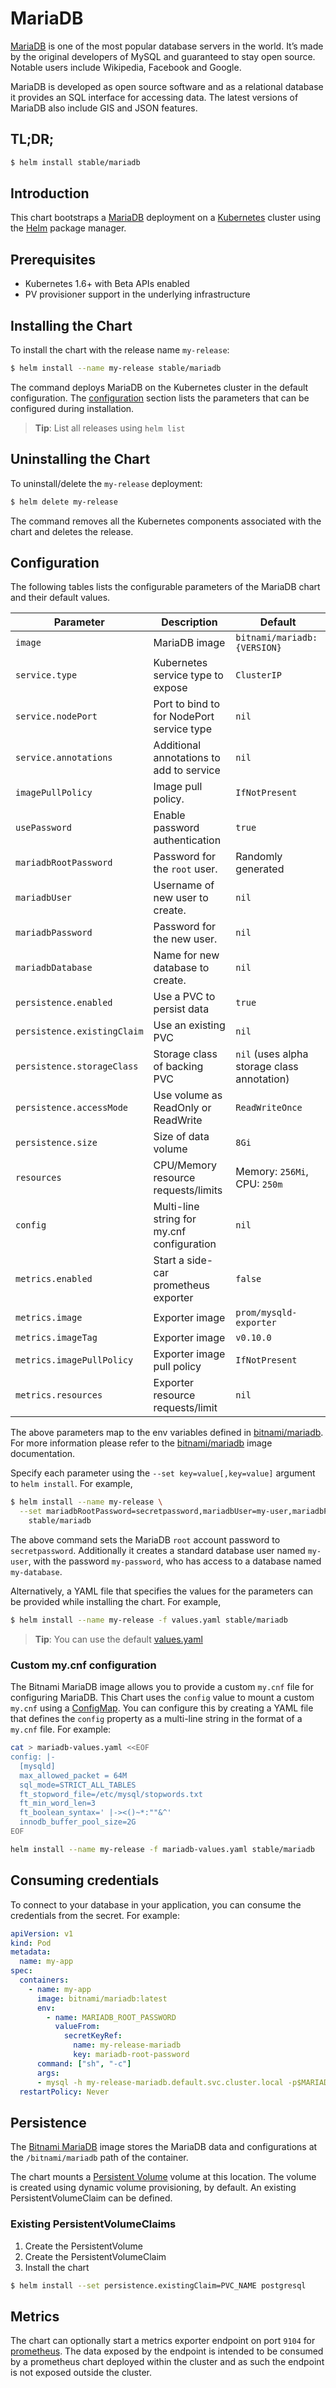 # MariaDB

[MariaDB](https://mariadb.org) is one of the most popular database servers in the world. It’s made by the original developers of MySQL and guaranteed to stay open source. Notable users include Wikipedia, Facebook and Google.

MariaDB is developed as open source software and as a relational database it provides an SQL interface for accessing data. The latest versions of MariaDB also include GIS and JSON features.

## TL;DR;

```bash
$ helm install stable/mariadb
```

## Introduction

This chart bootstraps a [MariaDB](https://github.com/bitnami/bitnami-docker-mariadb) deployment on a [Kubernetes](http://kubernetes.io) cluster using the [Helm](https://helm.sh) package manager.

## Prerequisites

- Kubernetes 1.6+ with Beta APIs enabled
- PV provisioner support in the underlying infrastructure

## Installing the Chart

To install the chart with the release name `my-release`:

```bash
$ helm install --name my-release stable/mariadb
```

The command deploys MariaDB on the Kubernetes cluster in the default configuration. The [configuration](#configuration) section lists the parameters that can be configured during installation.

> **Tip**: List all releases using `helm list`

## Uninstalling the Chart

To uninstall/delete the `my-release` deployment:

```bash
$ helm delete my-release
```

The command removes all the Kubernetes components associated with the chart and deletes the release.

## Configuration

The following tables lists the configurable parameters of the MariaDB chart and their default values.

<table>
<thead>
<tr>
<th>Parameter</th>
<th>Description</th>
<th>Default</th>
</tr>
</thead>
<tbody>
<tr>
<td><code>image</code></td>
<td>MariaDB image</td>
<td><code>bitnami/mariadb:{VERSION}</code></td>
</tr>
<tr>
<td><code>service.type</code></td>
<td>Kubernetes service type to expose</td>
<td><code>ClusterIP</code></td>
</tr>
<tr>
<td><code>service.nodePort</code></td>
<td>Port to bind to for NodePort service type</td>
<td><code>nil</code></td>
</tr>
<tr>
<td><code>service.annotations</code></td>
<td>Additional annotations to add to service</td>
<td><code>nil</code></td>
</tr>
<tr>
<td><code>imagePullPolicy</code></td>
<td>Image pull policy.</td>
<td><code>IfNotPresent</code></td>
</tr>
<tr>
<td><code>usePassword</code></td>
<td>Enable password authentication</td>
<td><code>true</code></td>
</tr>
<tr>
<td><code>mariadbRootPassword</code></td>
<td>Password for the <code>root</code> user.</td>
<td>Randomly generated</td>
</tr>
<tr>
<td><code>mariadbUser</code></td>
<td>Username of new user to create.</td>
<td><code>nil</code></td>
</tr>
<tr>
<td><code>mariadbPassword</code></td>
<td>Password for the new user.</td>
<td><code>nil</code></td>
</tr>
<tr>
<td><code>mariadbDatabase</code></td>
<td>Name for new database to create.</td>
<td><code>nil</code></td>
</tr>
<tr>
<td><code>persistence.enabled</code></td>
<td>Use a PVC to persist data</td>
<td><code>true</code></td>
</tr>
<tr>
<td><code>persistence.existingClaim</code></td>
<td>Use an existing PVC</td>
<td><code>nil</code></td>
</tr>
<tr>
<td><code>persistence.storageClass</code></td>
<td>Storage class of backing PVC</td>
<td><code>nil</code> (uses alpha storage class annotation)</td>
</tr>
<tr>
<td><code>persistence.accessMode</code></td>
<td>Use volume as ReadOnly or ReadWrite</td>
<td><code>ReadWriteOnce</code></td>
</tr>
<tr>
<td><code>persistence.size</code></td>
<td>Size of data volume</td>
<td><code>8Gi</code></td>
</tr>
<tr>
<td><code>resources</code></td>
<td>CPU/Memory resource requests/limits</td>
<td>Memory: <code>256Mi</code>, CPU: <code>250m</code></td>
</tr>
<tr>
<td><code>config</code></td>
<td>Multi-line string for my.cnf configuration</td>
<td><code>nil</code></td>
</tr>
<tr>
<td><code>metrics.enabled</code></td>
<td>Start a side-car prometheus exporter</td>
<td><code>false</code></td>
</tr>
<tr>
<td><code>metrics.image</code></td>
<td>Exporter image</td>
<td><code>prom/mysqld-exporter</code></td>
</tr>
<tr>
<td><code>metrics.imageTag</code></td>
<td>Exporter image</td>
<td><code>v0.10.0</code></td>
</tr>
<tr>
<td><code>metrics.imagePullPolicy</code></td>
<td>Exporter image pull policy</td>
<td><code>IfNotPresent</code></td>
</tr>
<tr>
<td><code>metrics.resources</code></td>
<td>Exporter resource requests/limit</td>
<td><code>nil</code></td>
</tr></tbody></table>

The above parameters map to the env variables defined in [bitnami/mariadb](http://github.com/bitnami/bitnami-docker-mariadb). For more information please refer to the [bitnami/mariadb](http://github.com/bitnami/bitnami-docker-mariadb) image documentation.

Specify each parameter using the `--set key=value[,key=value]` argument to `helm install`. For example,

```bash
$ helm install --name my-release \
  --set mariadbRootPassword=secretpassword,mariadbUser=my-user,mariadbPassword=my-password,mariadbDatabase=my-database \
    stable/mariadb
```

The above command sets the MariaDB `root` account password to `secretpassword`. Additionally it creates a standard database user named `my-user`, with the password `my-password`, who has access to a database named `my-database`.

Alternatively, a YAML file that specifies the values for the parameters can be provided while installing the chart. For example,

```bash
$ helm install --name my-release -f values.yaml stable/mariadb
```

> **Tip**: You can use the default [values.yaml](values.yaml)

### Custom my.cnf configuration

The Bitnami MariaDB image allows you to provide a custom `my.cnf` file for configuring MariaDB.
This Chart uses the `config` value to mount a custom `my.cnf` using a [ConfigMap](http://kubernetes.io/docs/user-guide/configmap/).
You can configure this by creating a YAML file that defines the `config` property as a multi-line string in the format of a `my.cnf` file.
For example:

```bash
cat > mariadb-values.yaml <<EOF
config: |-
  [mysqld]
  max_allowed_packet = 64M
  sql_mode=STRICT_ALL_TABLES
  ft_stopword_file=/etc/mysql/stopwords.txt
  ft_min_word_len=3
  ft_boolean_syntax=' |-><()~*:""&^'
  innodb_buffer_pool_size=2G
EOF

helm install --name my-release -f mariadb-values.yaml stable/mariadb
```

## Consuming credentials

To connect to your database in your application, you can consume the credentials from the secret. For example:

```yaml
apiVersion: v1
kind: Pod
metadata:
  name: my-app
spec:
  containers:
    - name: my-app
      image: bitnami/mariadb:latest
      env:
        - name: MARIADB_ROOT_PASSWORD
          valueFrom:
            secretKeyRef:
              name: my-release-mariadb
              key: mariadb-root-password
      command: ["sh", "-c"]
      args:
      - mysql -h my-release-mariadb.default.svc.cluster.local -p$MARIADB_ROOT_PASSWORD -e 'show databases;'
  restartPolicy: Never

```

## Persistence

The [Bitnami MariaDB](https://github.com/bitnami/bitnami-docker-mariadb) image stores the MariaDB data and configurations at the `/bitnami/mariadb` path of the container.

The chart mounts a [Persistent Volume](http://kubernetes.io/docs/user-guide/persistent-volumes/) volume at this location. The volume is created using dynamic volume provisioning, by default. An existing PersistentVolumeClaim can be defined.

### Existing PersistentVolumeClaims

1. Create the PersistentVolume
1. Create the PersistentVolumeClaim
1. Install the chart
```bash
$ helm install --set persistence.existingClaim=PVC_NAME postgresql
```

## Metrics

The chart can optionally start a metrics exporter endpoint on port `9104` for [prometheus](https://prometheus.io). The data exposed by the endpoint is intended to be consumed by a prometheus chart deployed within the cluster and as such the endpoint is not exposed outside the cluster.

* * * * * * *

- _YOUR INSTRUCTIONS_:
Please determine how many lines of the listing above include the word "mariadbUser" and state only that number.

- _OUTPUT OF THE TASK_:
2